(Beginning of Source material)

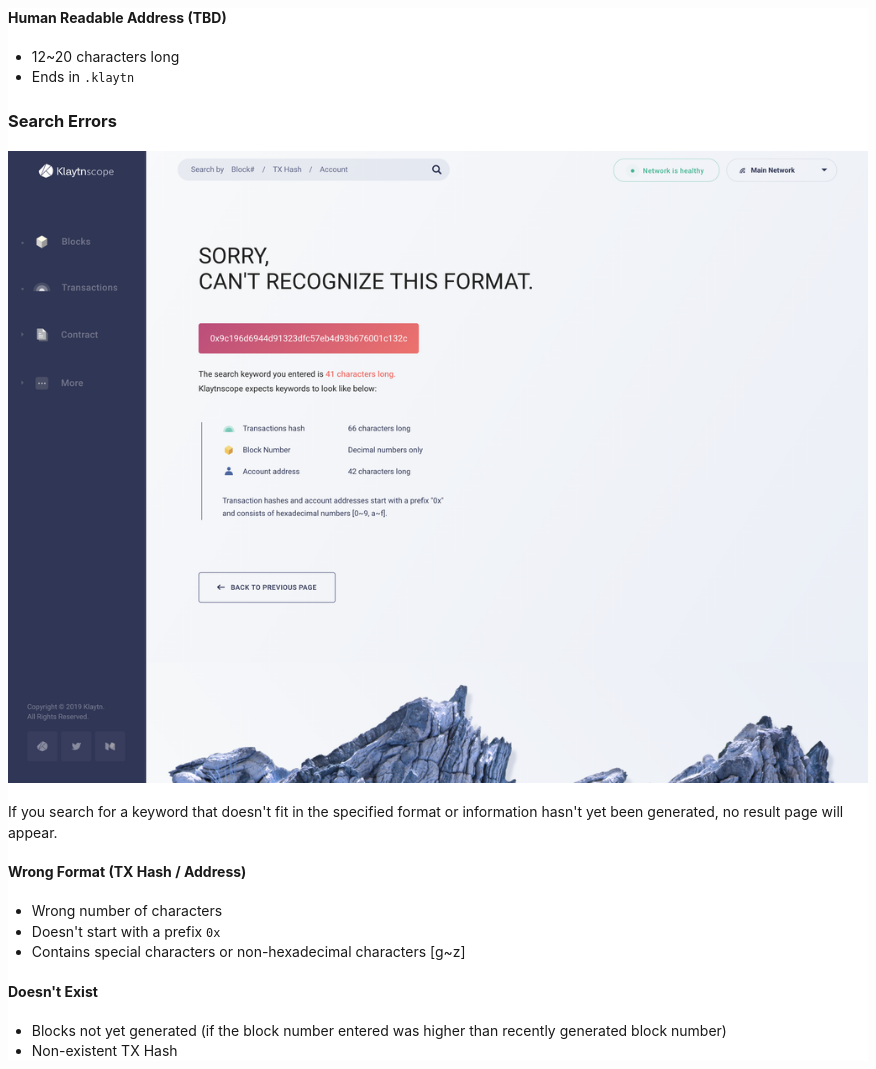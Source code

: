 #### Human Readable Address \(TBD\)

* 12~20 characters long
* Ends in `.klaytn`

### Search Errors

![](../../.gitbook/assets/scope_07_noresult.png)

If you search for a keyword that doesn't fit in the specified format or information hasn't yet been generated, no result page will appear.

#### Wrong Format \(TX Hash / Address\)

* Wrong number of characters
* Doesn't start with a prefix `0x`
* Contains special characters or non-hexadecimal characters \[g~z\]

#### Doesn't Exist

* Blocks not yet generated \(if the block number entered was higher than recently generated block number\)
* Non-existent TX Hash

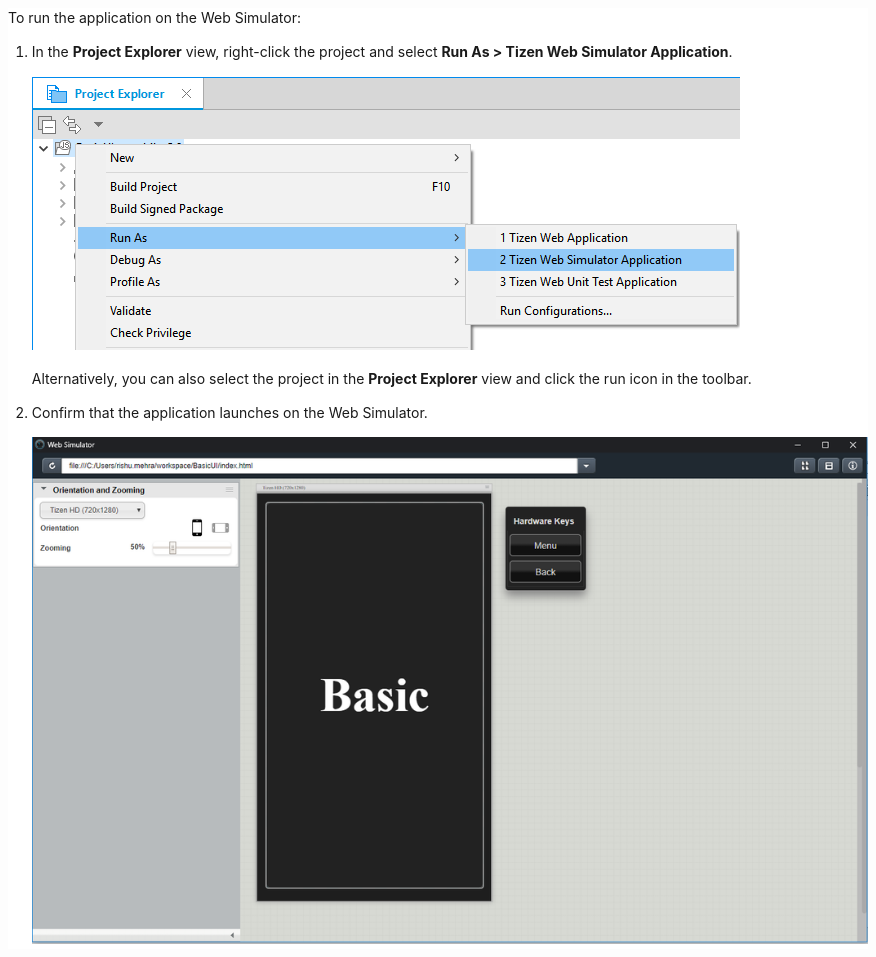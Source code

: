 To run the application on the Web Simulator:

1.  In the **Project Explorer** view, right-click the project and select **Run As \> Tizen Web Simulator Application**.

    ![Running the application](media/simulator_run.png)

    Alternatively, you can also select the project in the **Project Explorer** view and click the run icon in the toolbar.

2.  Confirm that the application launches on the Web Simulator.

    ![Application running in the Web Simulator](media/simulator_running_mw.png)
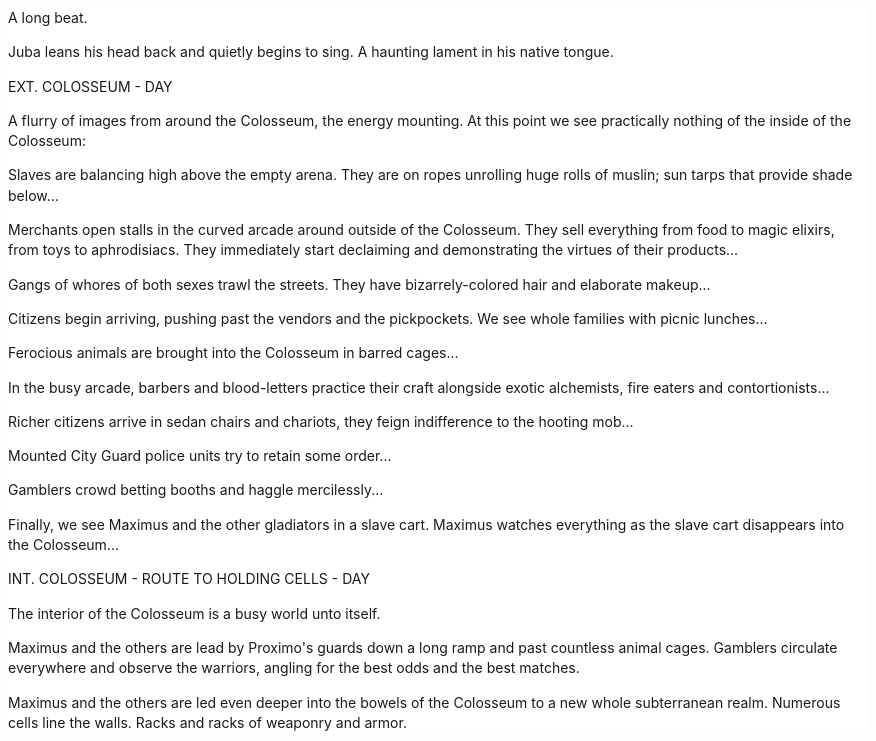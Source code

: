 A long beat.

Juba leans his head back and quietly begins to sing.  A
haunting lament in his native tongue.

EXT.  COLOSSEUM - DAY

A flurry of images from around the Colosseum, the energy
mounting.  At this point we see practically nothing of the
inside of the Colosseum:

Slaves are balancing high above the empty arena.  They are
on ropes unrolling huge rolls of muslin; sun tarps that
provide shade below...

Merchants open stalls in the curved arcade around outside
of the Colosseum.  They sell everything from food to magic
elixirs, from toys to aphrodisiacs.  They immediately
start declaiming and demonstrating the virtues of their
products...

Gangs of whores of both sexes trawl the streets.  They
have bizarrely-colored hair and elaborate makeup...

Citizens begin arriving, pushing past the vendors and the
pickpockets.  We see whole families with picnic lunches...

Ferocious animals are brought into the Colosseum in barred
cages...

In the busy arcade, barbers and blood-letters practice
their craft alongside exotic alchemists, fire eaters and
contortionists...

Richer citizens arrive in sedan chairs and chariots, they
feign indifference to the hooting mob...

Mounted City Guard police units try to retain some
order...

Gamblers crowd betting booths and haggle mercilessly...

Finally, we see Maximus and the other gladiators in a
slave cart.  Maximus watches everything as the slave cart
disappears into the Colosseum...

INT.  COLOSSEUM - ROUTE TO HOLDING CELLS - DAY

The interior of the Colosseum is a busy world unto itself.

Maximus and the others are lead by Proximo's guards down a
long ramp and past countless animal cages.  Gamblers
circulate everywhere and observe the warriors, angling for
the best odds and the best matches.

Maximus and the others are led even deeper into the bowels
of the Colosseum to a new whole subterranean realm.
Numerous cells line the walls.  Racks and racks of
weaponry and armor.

(End of Source material)
(Beginning of Source material)

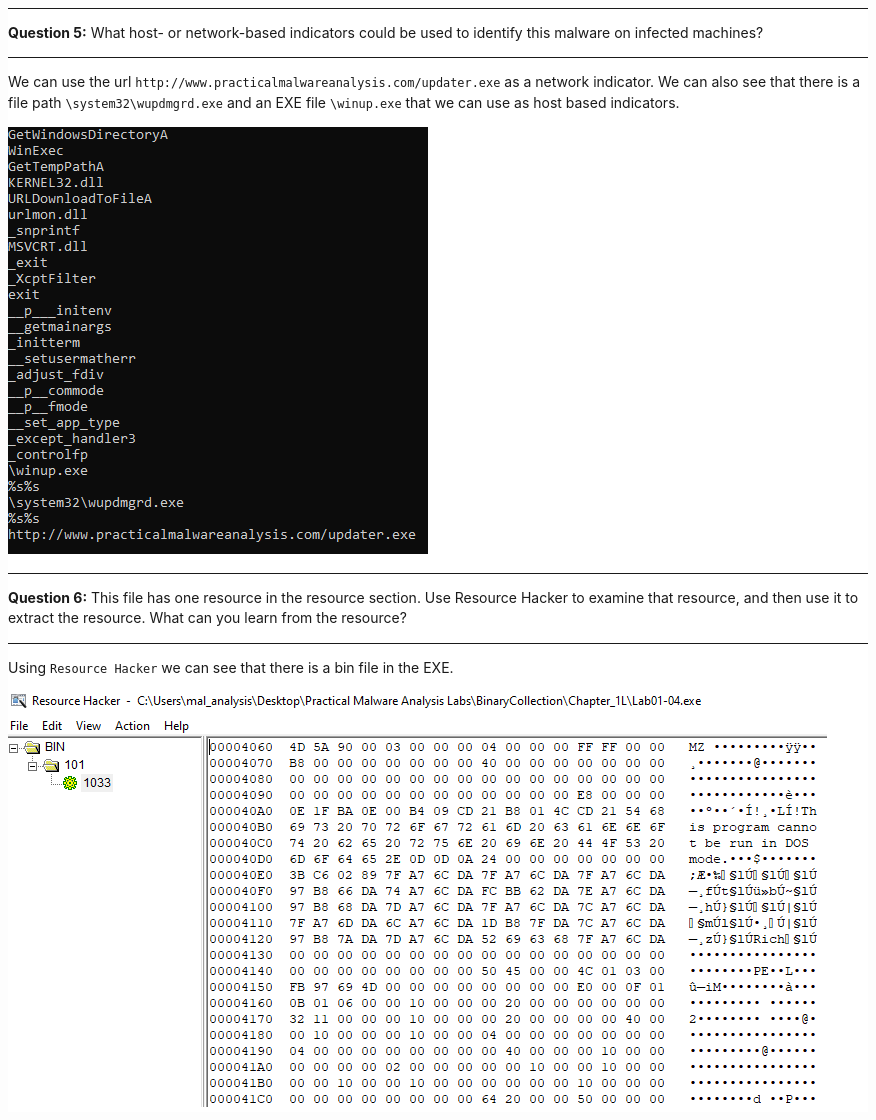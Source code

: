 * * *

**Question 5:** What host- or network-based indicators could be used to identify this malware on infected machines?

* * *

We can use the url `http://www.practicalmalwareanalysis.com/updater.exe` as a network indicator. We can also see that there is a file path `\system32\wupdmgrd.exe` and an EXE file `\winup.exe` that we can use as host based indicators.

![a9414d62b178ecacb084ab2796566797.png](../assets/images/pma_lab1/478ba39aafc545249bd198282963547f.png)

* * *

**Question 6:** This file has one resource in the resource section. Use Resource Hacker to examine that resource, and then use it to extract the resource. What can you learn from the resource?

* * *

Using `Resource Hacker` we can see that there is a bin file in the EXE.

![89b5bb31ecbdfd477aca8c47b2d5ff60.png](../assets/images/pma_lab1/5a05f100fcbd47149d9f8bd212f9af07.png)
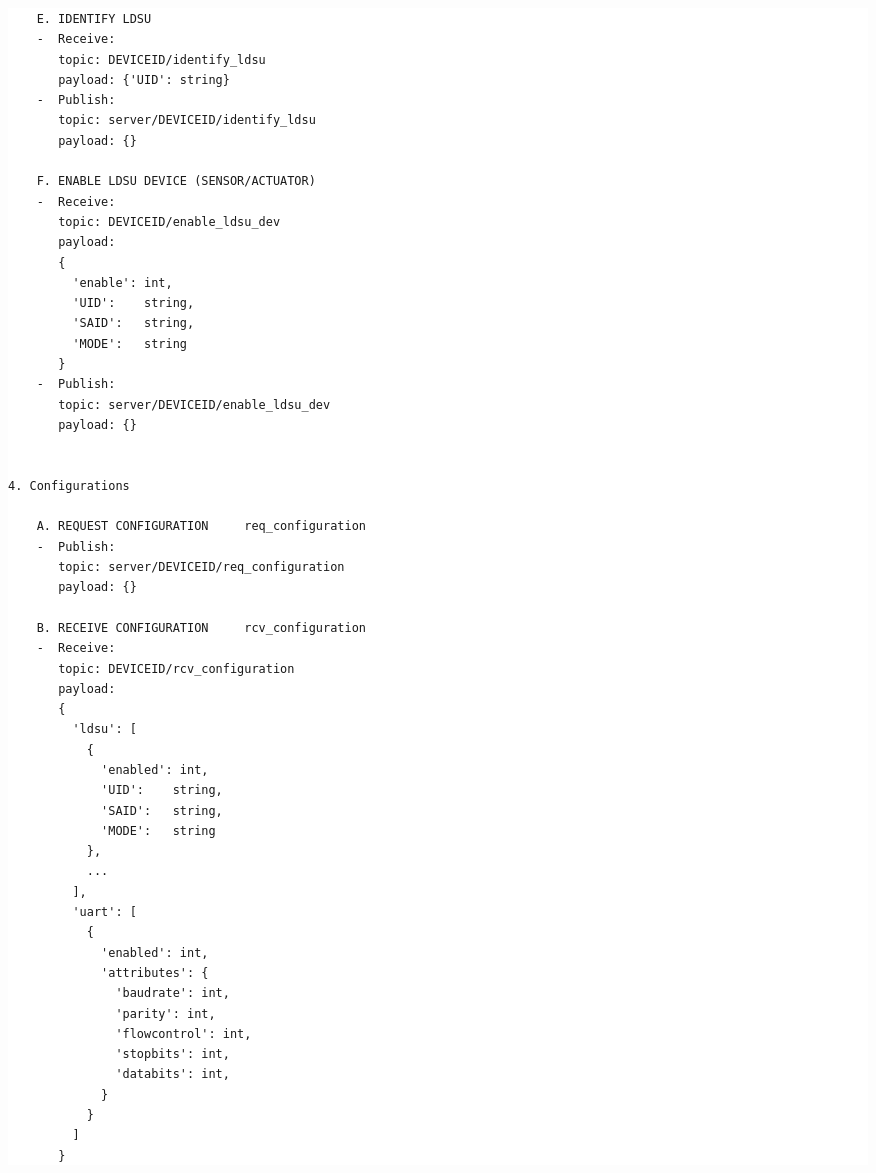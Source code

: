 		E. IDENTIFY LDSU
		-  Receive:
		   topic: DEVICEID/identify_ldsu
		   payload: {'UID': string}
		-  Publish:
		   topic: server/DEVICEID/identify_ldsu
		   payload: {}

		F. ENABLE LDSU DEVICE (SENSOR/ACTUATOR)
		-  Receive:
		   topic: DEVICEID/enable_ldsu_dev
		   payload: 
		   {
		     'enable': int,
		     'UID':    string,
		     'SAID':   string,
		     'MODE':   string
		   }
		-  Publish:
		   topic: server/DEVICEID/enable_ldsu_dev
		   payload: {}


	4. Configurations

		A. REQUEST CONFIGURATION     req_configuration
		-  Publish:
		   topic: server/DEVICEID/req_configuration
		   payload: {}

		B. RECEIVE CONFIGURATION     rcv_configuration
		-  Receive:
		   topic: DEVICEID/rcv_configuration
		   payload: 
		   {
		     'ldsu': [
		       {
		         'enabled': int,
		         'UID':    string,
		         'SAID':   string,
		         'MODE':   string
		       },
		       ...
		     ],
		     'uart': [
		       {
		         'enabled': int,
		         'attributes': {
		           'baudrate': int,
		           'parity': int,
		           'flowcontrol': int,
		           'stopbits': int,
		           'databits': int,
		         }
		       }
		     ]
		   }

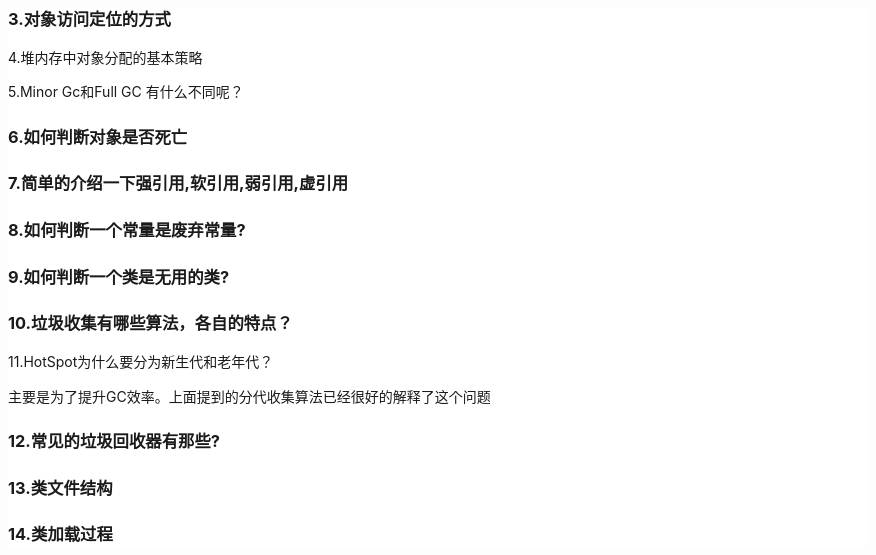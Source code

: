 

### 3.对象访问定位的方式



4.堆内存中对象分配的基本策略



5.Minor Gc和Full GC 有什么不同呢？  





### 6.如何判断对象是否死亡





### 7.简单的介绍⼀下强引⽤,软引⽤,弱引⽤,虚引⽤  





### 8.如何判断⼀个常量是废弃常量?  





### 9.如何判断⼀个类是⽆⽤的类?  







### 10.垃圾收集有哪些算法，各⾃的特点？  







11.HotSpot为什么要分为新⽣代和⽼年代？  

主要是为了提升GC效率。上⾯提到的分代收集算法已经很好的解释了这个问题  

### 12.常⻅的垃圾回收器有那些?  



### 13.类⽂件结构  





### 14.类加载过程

(End of Source material)

→ **The problem**
Search the lines above for the string "select" and copy each line that has it.

→ **Written solution**
1.  In the **Project Explorer** view, right-click the project and select **Run As \> Tizen Web Simulator Application**.
    Alternatively, you can also select the project in the **Project Explorer** view and click the run icon in the toolbar.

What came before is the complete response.